> [Exercise directions] Report each line of the data that has "concept" somewhere in it.

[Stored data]
- - - - - - -
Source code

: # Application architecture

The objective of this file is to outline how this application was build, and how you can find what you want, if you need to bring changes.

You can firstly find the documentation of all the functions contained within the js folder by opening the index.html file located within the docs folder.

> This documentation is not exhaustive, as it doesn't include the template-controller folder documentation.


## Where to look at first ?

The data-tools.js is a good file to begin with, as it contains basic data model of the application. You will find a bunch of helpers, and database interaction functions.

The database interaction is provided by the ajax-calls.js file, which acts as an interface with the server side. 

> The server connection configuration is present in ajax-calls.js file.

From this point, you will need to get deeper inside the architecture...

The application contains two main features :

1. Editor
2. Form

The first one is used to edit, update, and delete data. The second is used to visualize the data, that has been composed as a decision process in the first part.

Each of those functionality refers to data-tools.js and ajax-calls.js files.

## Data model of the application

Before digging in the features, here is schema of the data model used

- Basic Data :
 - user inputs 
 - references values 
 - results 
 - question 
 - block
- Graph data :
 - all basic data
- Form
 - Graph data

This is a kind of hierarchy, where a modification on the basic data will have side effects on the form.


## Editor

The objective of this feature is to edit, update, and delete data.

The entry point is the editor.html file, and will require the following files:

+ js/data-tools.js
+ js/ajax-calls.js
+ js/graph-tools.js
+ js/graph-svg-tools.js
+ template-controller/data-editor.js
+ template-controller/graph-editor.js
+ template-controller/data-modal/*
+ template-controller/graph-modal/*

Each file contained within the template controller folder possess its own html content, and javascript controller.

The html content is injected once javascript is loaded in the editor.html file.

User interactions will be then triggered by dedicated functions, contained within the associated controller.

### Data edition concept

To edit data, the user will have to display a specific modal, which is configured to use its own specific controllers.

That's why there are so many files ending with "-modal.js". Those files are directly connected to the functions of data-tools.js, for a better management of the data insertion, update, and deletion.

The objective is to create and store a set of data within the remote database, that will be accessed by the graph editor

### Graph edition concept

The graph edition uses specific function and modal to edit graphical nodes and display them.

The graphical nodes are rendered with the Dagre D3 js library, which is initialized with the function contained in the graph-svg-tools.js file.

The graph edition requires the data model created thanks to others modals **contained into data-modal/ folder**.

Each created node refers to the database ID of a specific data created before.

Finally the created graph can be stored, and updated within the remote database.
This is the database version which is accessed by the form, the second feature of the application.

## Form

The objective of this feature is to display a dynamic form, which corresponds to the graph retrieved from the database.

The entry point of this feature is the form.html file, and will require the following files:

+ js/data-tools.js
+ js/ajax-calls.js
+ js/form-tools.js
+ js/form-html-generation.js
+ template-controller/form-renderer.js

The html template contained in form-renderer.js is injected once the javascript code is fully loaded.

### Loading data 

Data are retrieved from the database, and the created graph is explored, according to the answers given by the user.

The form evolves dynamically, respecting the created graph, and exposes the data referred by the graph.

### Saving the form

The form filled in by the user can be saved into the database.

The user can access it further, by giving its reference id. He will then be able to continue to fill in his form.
- - - - - - -
> [Result below]
### Data edition concept
### Graph edition concept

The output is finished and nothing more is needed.